== Provided entries

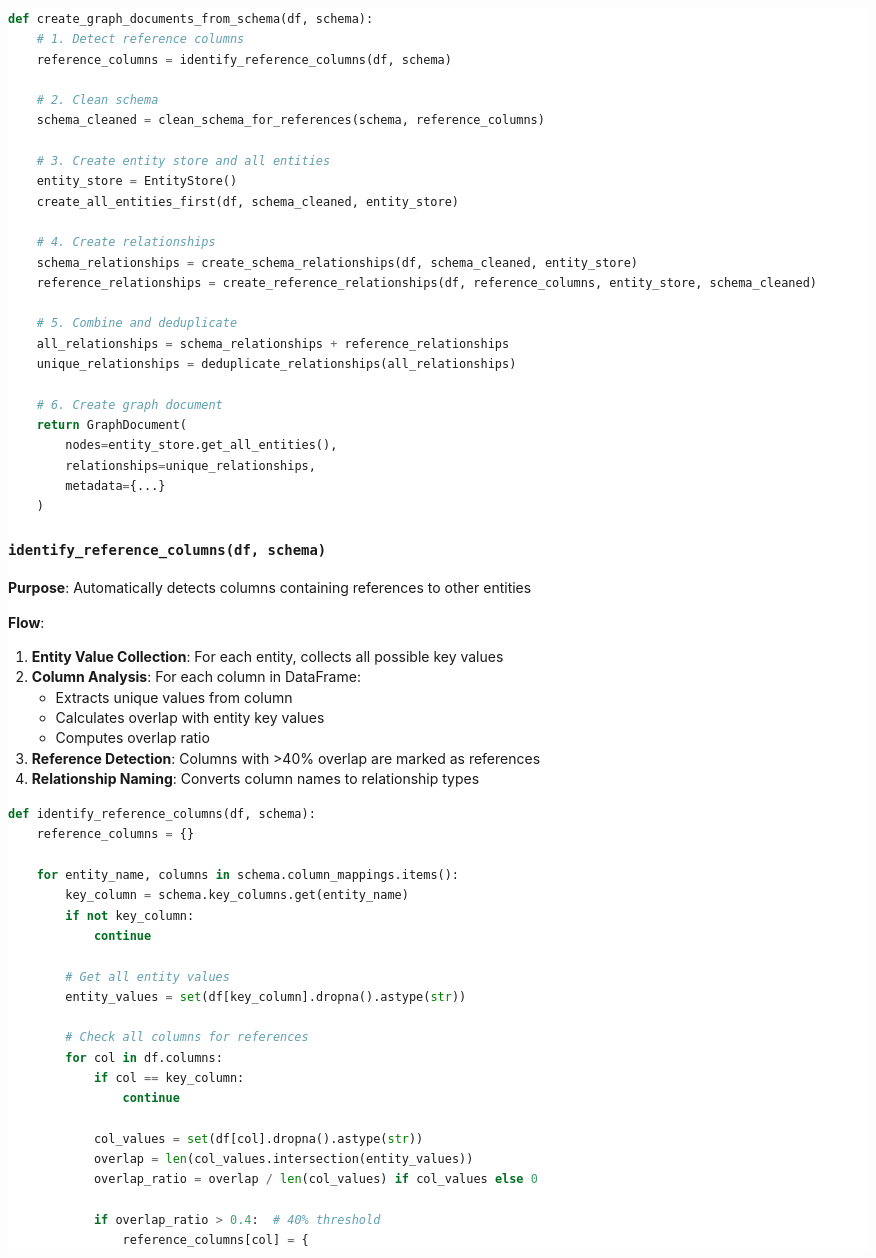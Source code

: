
 ```python
def create_graph_documents_from_schema(df, schema):
    # 1. Detect reference columns
    reference_columns = identify_reference_columns(df, schema)
    
    # 2. Clean schema
    schema_cleaned = clean_schema_for_references(schema, reference_columns)
    
    # 3. Create entity store and all entities
    entity_store = EntityStore()
    create_all_entities_first(df, schema_cleaned, entity_store)
    
    # 4. Create relationships
    schema_relationships = create_schema_relationships(df, schema_cleaned, entity_store)
    reference_relationships = create_reference_relationships(df, reference_columns, entity_store, schema_cleaned)
    
    # 5. Combine and deduplicate
    all_relationships = schema_relationships + reference_relationships
    unique_relationships = deduplicate_relationships(all_relationships)
    
    # 6. Create graph document
    return GraphDocument(
        nodes=entity_store.get_all_entities(),
        relationships=unique_relationships,
        metadata={...}
    )
```

### `identify_reference_columns(df, schema)`

**Purpose**: Automatically detects columns containing references to other entities

**Flow**:
1. **Entity Value Collection**: For each entity, collects all possible key values
2. **Column Analysis**: For each column in DataFrame:
   - Extracts unique values from column
   - Calculates overlap with entity key values
   - Computes overlap ratio
3. **Reference Detection**: Columns with >40% overlap are marked as references
4. **Relationship Naming**: Converts column names to relationship types

```python
def identify_reference_columns(df, schema):
    reference_columns = {}
    
    for entity_name, columns in schema.column_mappings.items():
        key_column = schema.key_columns.get(entity_name)
        if not key_column:
            continue
            
        # Get all entity values
        entity_values = set(df[key_column].dropna().astype(str))
        
        # Check all columns for references
        for col in df.columns:
            if col == key_column:
                continue
                
            col_values = set(df[col].dropna().astype(str))
            overlap = len(col_values.intersection(entity_values))
            overlap_ratio = overlap / len(col_values) if col_values else 0
            
            if overlap_ratio > 0.4:  # 40% threshold
                reference_columns[col] = {
```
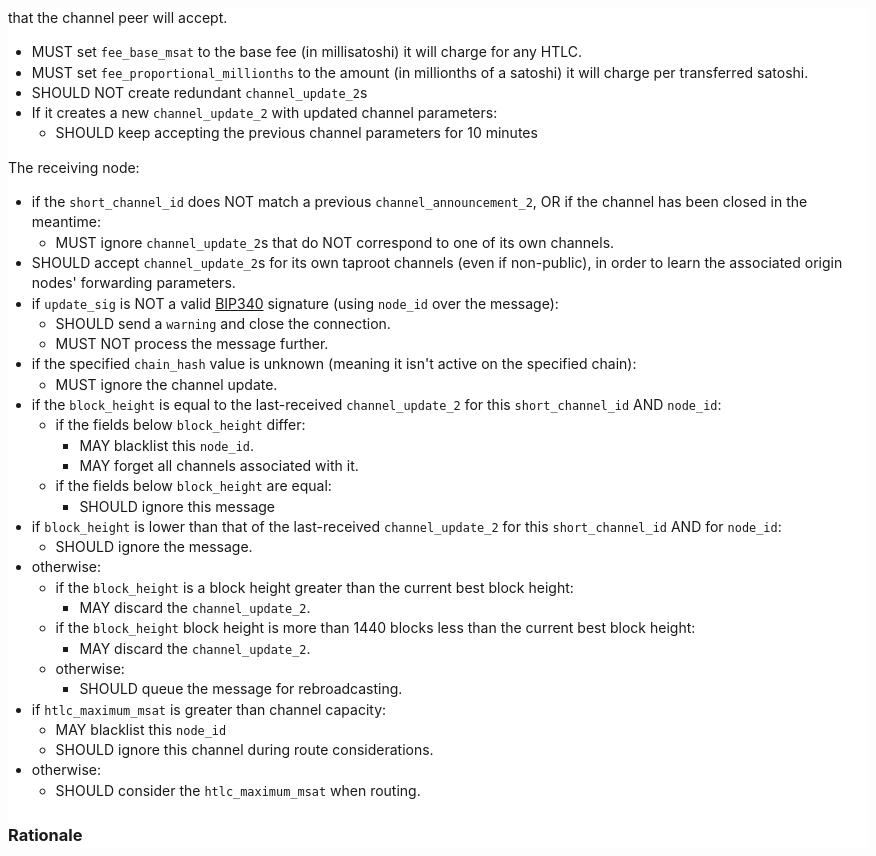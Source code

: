  that the channel peer will accept.
- MUST set `fee_base_msat` to the base fee (in millisatoshi) it will charge
  for any HTLC.
- MUST set `fee_proportional_millionths` to the amount (in millionths of a
  satoshi) it will charge per transferred satoshi.
- SHOULD NOT create redundant `channel_update_2`s
- If it creates a new `channel_update_2` with updated channel parameters:
    - SHOULD keep accepting the previous channel parameters for 10 minutes

The receiving node:

- if the `short_channel_id` does NOT match a previous `channel_announcement_2`,
  OR if the channel has been closed in the meantime:
    - MUST ignore `channel_update_2`s that do NOT correspond to one of its own
      channels.
- SHOULD accept `channel_update_2`s for its own taproot channels (even if
  non-public), in order to learn the associated origin nodes' forwarding
  parameters.
- if `update_sig` is NOT a valid [BIP340][bip-340] signature (using `node_id`
  over the message):
    - SHOULD send a `warning` and close the connection.
    - MUST NOT process the message further.
- if the specified `chain_hash` value is unknown (meaning it isn't active on
  the specified chain):
    - MUST ignore the channel update.
- if the `block_height` is equal to the last-received `channel_update_2` for 
  this `short_channel_id` AND `node_id`:
    - if the fields below `block_height` differ:
        - MAY blacklist this `node_id`.
        - MAY forget all channels associated with it.
    - if the fields below `block_height` are equal:
        - SHOULD ignore this message
- if `block_height` is lower than that of the last-received
  `channel_update_2` for this `short_channel_id` AND for `node_id`:
    - SHOULD ignore the message.
- otherwise:
    - if the `block_height` is a block height greater than the current best block
      height:
      - MAY discard the `channel_update_2`.
    - if the `block_height` block height is more than 1440 blocks less than the 
      current best block height:
        - MAY discard the `channel_update_2`.
    - otherwise:
        - SHOULD queue the message for rebroadcasting.
- if `htlc_maximum_msat` is greater than channel capacity:
    - MAY blacklist this `node_id`
    - SHOULD ignore this channel during route considerations.
- otherwise:
    - SHOULD consider the `htlc_maximum_msat` when routing.
  
### Rationale


[bolt-7]: ./07-routing-gossip.md
[bolt-7-alias-security]: ./07-routing-gossip.md#security-considerations-for-node-aliases
[bolt-9-features]: ./09-features.md#bolt-9-assigned-feature-flags
[bolt-11]: ./11-payment-encoding.md
[bolt-11-tagged-fields]: ./11-payment-encoding.md#tagged-fields
[open-chan-msg]: ./02-peer-protocol.md#the-open_channel-message
[ml-rusty-2019-gossip-v2]: https://lists.linuxfoundation.org/pipermail/lightning-dev/2019-July/002065.html
[ml-roasbeef-2022-tr-chan-announcement]: https://lists.linuxfoundation.org/pipermail/lightning-dev/2022-March/003526.html
[bip-340]: https://github.com/bitcoin/bips/blob/master/bip-0340.mediawiki
[bip-340-verify]: https://github.com/bitcoin/bips/blob/master/bip-0340.mediawiki#verification
[simple-taproot-chans]: https://github.com/lightning/bolts/pull/995
[musig-keysort]: https://github.com/jonasnick/bips/blob/musig2/bip-musig2.mediawiki#key-sorting
[musig-keyagg]: https://github.com/jonasnick/bips/blob/musig2/bip-musig2.mediawiki#key-aggregation
[musig-signing]: https://github.com/jonasnick/bips/blob/musig2/bip-musig2.mediawiki#signing
[bip86-tweak]: https://github.com/bitcoin/bips/blob/master/bip-0086.mediawiki#address-derivation
[bip-musig2]: https://github.com/jonasnick/bips/blob/musig2/bip-musig2.mediawiki
[musig-session-ctx]: https://github.com/jonasnick/bips/blob/musig2/bip-musig2.mediawiki#session-context
[musig-notation]: https://github.com/jonasnick/bips/blob/musig2/bip-musig2.mediawiki#notation
[musig-partial-sig-agg]: https://github.com/jonasnick/bips/blob/musig2/bip-musig2.mediawiki#partial-signature-aggregation
[secp256k1]: https://www.secg.org/sec2-v2.pdf
[punycode]: https://en.wikipedia.org/wiki/Punycode
[prop224]: https://gitweb.torproject.org/torspec.git/tree/proposals/224-rend-spec-ng.txt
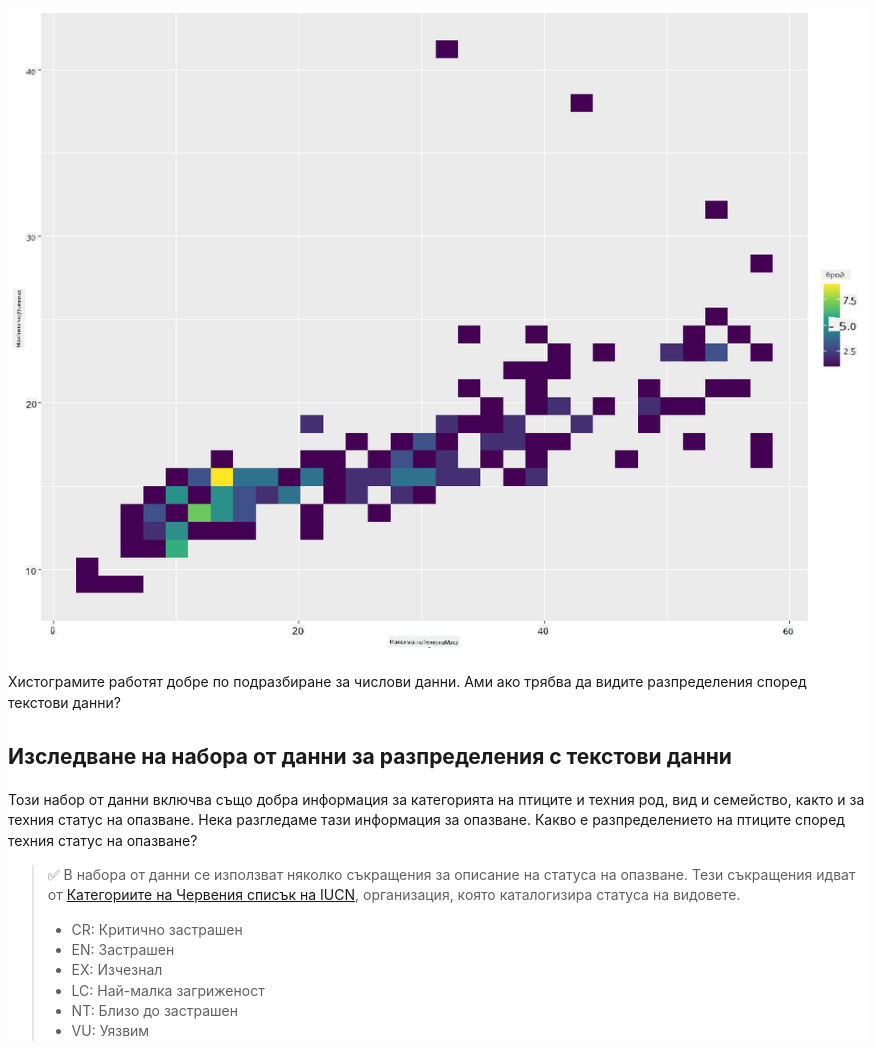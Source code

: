![2d диаграма](../../../../../translated_images/2d-plot.c504786f439bd7ebceebf2465c70ca3b124103e06c7ff7214bf24e26f7aec21e.bg.png)

Хистограмите работят добре по подразбиране за числови данни. Ами ако трябва да видите разпределения според текстови данни? 
## Изследване на набора от данни за разпределения с текстови данни 

Този набор от данни включва също добра информация за категорията на птиците и техния род, вид и семейство, както и за техния статус на опазване. Нека разгледаме тази информация за опазване. Какво е разпределението на птиците според техния статус на опазване?

> ✅ В набора от данни се използват няколко съкращения за описание на статуса на опазване. Тези съкращения идват от [Категориите на Червения списък на IUCN](https://www.iucnredlist.org/), организация, която каталогизира статуса на видовете.
> 
> - CR: Критично застрашен
> - EN: Застрашен
> - EX: Изчезнал
> - LC: Най-малка загриженост
> - NT: Близо до застрашен
> - VU: Уязвим
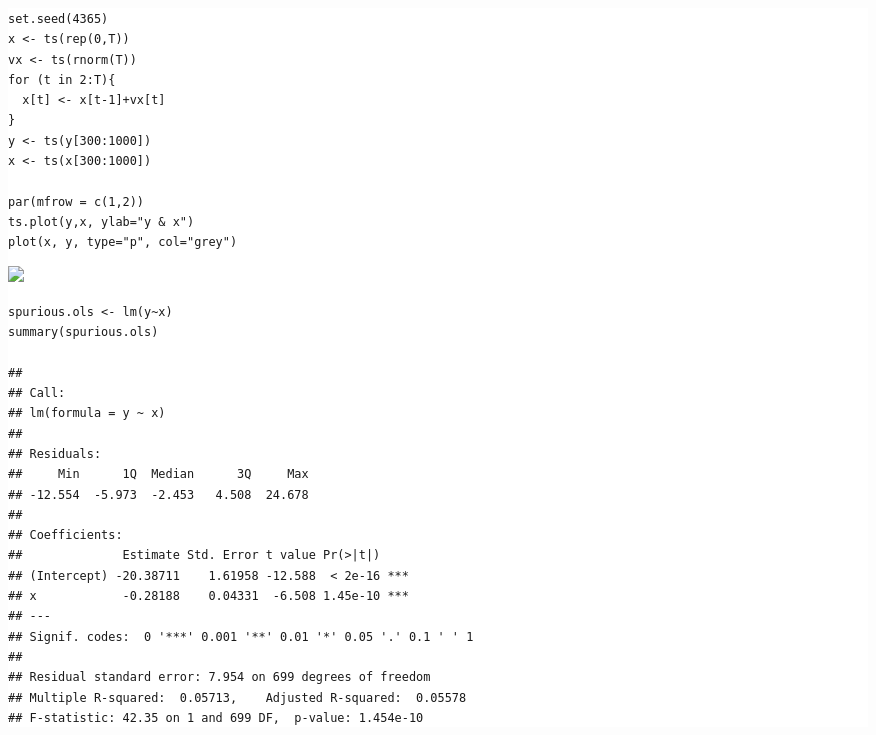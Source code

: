     set.seed(4365)
    x <- ts(rep(0,T))
    vx <- ts(rnorm(T))
    for (t in 2:T){
      x[t] <- x[t-1]+vx[t]
    }
    y <- ts(y[300:1000])
    x <- ts(x[300:1000])

    par(mfrow = c(1,2))
    ts.plot(y,x, ylab="y & x")
    plot(x, y, type="p", col="grey")

![](%5BP3-1%5D_SeriesTiempo_files/figure-markdown_strict/unnamed-chunk-72-1.png)

    spurious.ols <- lm(y~x)
    summary(spurious.ols)

    ## 
    ## Call:
    ## lm(formula = y ~ x)
    ## 
    ## Residuals:
    ##     Min      1Q  Median      3Q     Max 
    ## -12.554  -5.973  -2.453   4.508  24.678 
    ## 
    ## Coefficients:
    ##              Estimate Std. Error t value Pr(>|t|)    
    ## (Intercept) -20.38711    1.61958 -12.588  < 2e-16 ***
    ## x            -0.28188    0.04331  -6.508 1.45e-10 ***
    ## ---
    ## Signif. codes:  0 '***' 0.001 '**' 0.01 '*' 0.05 '.' 0.1 ' ' 1
    ## 
    ## Residual standard error: 7.954 on 699 degrees of freedom
    ## Multiple R-squared:  0.05713,    Adjusted R-squared:  0.05578 
    ## F-statistic: 42.35 on 1 and 699 DF,  p-value: 1.454e-10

====

Description of the task:
Your answer should hold every line of the entries that contains the string "specified".

Task solution:
- if the specified `chain_hash` value is unknown (meaning it isn't active on
  the specified chain):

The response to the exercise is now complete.